Information shown below:

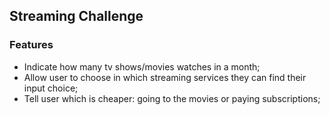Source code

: ## Streaming Challenge

### Features
- Indicate how many tv shows/movies watches in a month;
- Allow user to choose in which streaming services they can find their input choice;
- Tell user which is cheaper: going to the movies or paying subscriptions;
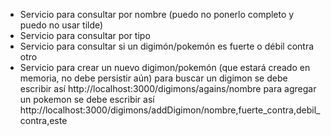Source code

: * Servicio para consultar por nombre (puedo no ponerlo completo y puedo no usar tilde)
* Servicio para consultar por tipo
* Servicio para consultar si un digimón/pokemón es fuerte o débil contra otro
* Servicio para crear un nuevo digimon/pokemón (que estará creado en memoria, no debe persistir aún)
para buscar un digimon se debe escribir así http://localhost:3000/digimons/agains/nombre
para agregar un pokemon se debe escribir así http://localhost:3000/digimons/addDigimon/nombre,fuerte_contra,debil_contra,este
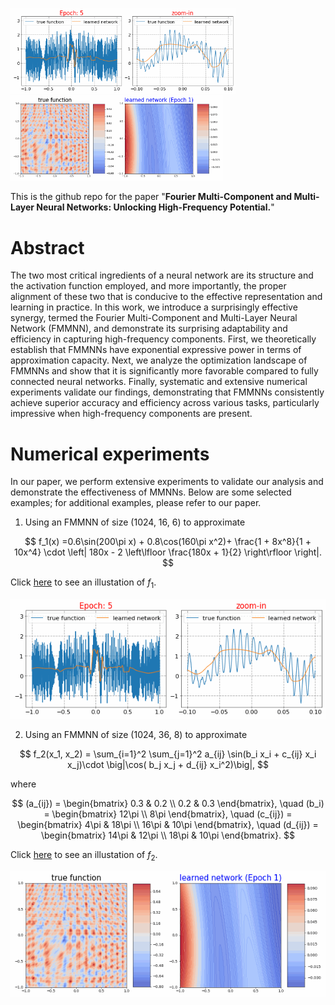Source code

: <img src="./figures/LearningDynamics1D1.gif" alt="Learning Dynamics Eg 1D"  width="360" />  &nbsp;&nbsp;&nbsp; &emsp;&emsp;&emsp; <img src="./figures/LearningDynamics2D1.gif" alt="Learning Dynamics Eg 2D"  width="340" />


This is the github repo for the paper "**Fourier Multi-Component and Multi-Layer Neural Networks: Unlocking High-Frequency Potential.**"

# Abstract

The two most critical ingredients of a neural network are its structure and the activation function employed, and more importantly, the proper alignment of these two that is conducive to the effective representation and learning in practice.
In this work, we introduce a surprisingly effective synergy, termed the Fourier Multi-Component and Multi-Layer Neural Network (FMMNN), and demonstrate its surprising adaptability and efficiency in capturing high-frequency components. 
First, we theoretically establish that FMMNNs have exponential expressive power in terms of approximation capacity.  Next, we analyze the optimization landscape of FMMNNs and show that it is significantly more favorable compared to fully connected neural networks. Finally, systematic and extensive numerical experiments validate our findings, demonstrating that FMMNNs consistently achieve superior accuracy and efficiency across various tasks, particularly impressive when high-frequency components are present.


# Numerical experiments

In our paper, we perform extensive experiments to validate our analysis and demonstrate the effectiveness of MMNNs. Below are some selected examples; for additional examples, please refer to our paper.

1. Using an FMMNN of size (1024, 16, 6) to approximate

$$
f_1(x) =0.6\sin(200\pi x) + 0.8\cos(160\pi x^2)+ \frac{1 + 8x^8}{1 + 10x^4} \cdot \left| 180x - 2 \left\lfloor \frac{180x + 1}{2} \right\rfloor \right|.
$$

Click [here](https://shijunzhang.top/file/img/html/f1.html) to see an illustation of $f_1$.

<img src="./figures/LearningDynamics1D2.gif" alt="Learning Dynamics Eg 1D"  width="800" />

2. Using an FMMNN of size (1024, 36, 8) to approximate
   
$$
f_2(x_1, x_2) = \sum_{i=1}^2 \sum_{j=1}^2 a_{ij} \sin(b_i x_i +  c_{ij} x_i x_j)\cdot  \big|\cos( b_j x_j +  d_{ij} x_i^2)\big|,
$$


where  

$$
(a_{ij}) =
\begin{bmatrix} 
  0.3 & 0.2 \\ 
  0.2 & 0.3 
\end{bmatrix},
\quad
(b_i) =
\begin{bmatrix} 
  12\pi \\  
  8\pi 
\end{bmatrix},
\quad
(c_{ij}) =
\begin{bmatrix} 
  4\pi & 18\pi \\  
  16\pi & 10\pi 
\end{bmatrix},
\quad
(d_{ij}) =
\begin{bmatrix} 
  14\pi & 12\pi \\  
  18\pi & 10\pi 
\end{bmatrix}.
$$

Click [here](https://shijunzhang.top/file/img/html/f2.html) to see an illustation of $f_2$.


<img src="./figures/LearningDynamics2D2.gif" alt="Learning Dynamics Eg 2D"  width="800" />





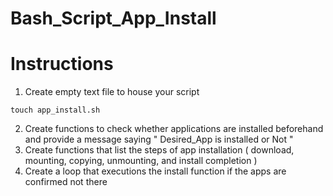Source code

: # Bash_Script_App_Install
# Instructions
1. Create empty text file to house your script

  ``
  touch app_install.sh
  ``

2. Create functions to check whether applications are installed beforehand and provide a message saying " Desired_App is installed or Not "
3. Create functions that list the steps of app installation ( download, mounting, copying, unmounting, and install completion )
4. Create a loop that executions the install function if the apps are confirmed not there
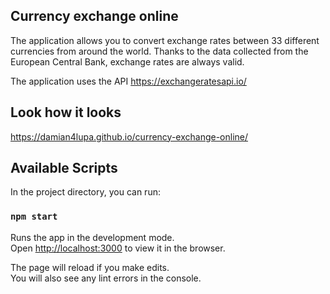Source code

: ## Currency exchange online

The application allows you to convert exchange rates between 33 different currencies from around the world. Thanks to the data collected from the European Central Bank, exchange rates are always valid.

The application uses the API https://exchangeratesapi.io/

## Look how it looks

https://damian4lupa.github.io/currency-exchange-online/

## Available Scripts

In the project directory, you can run:

### `npm start`

Runs the app in the development mode.<br>
Open [http://localhost:3000](http://localhost:3000) to view it in the browser.

The page will reload if you make edits.<br>
You will also see any lint errors in the console.
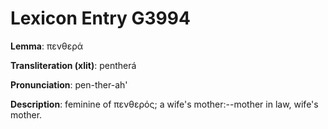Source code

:# Lexicon Entry G3994

**Lemma**: πενθερά

**Transliteration (xlit)**: pentherá

**Pronunciation**: pen-ther-ah'

**Description**:
feminine of πενθερός; a wife's mother:--mother in law, wife's mother.
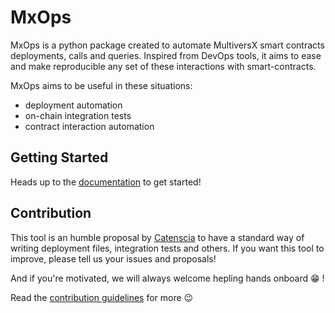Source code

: # MxOps

MxOps is a python package created to automate MultiversX smart contracts deployments, calls and queries.
Inspired from DevOps tools, it aims to ease and make reproducible any set of these interactions with smart-contracts.

MxOps aims to be useful in these situations:

- deployment automation
- on-chain integration tests
- contract interaction automation

## Getting Started

Heads up to the [documentation](https://mxops.readthedocs.io) to get started!

## Contribution

This tool is an humble proposal by [Catenscia](https://catenscia.com/) to have a standard way of writing deployment files, integration tests and others.
If you want this tool to improve, please tell us your issues and proposals!

And if you're motivated, we will always welcome hepling hands onboard :grin: !

Read the [contribution guidelines](https://github.com/Catenscia/MxOps/blob/main/CONTRIBUTING.md) for more :wink:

End of Information shown.

Requirement:
Tally the lines in the records above that contain the string "escribir" and report only the tally.

Expected answer:
2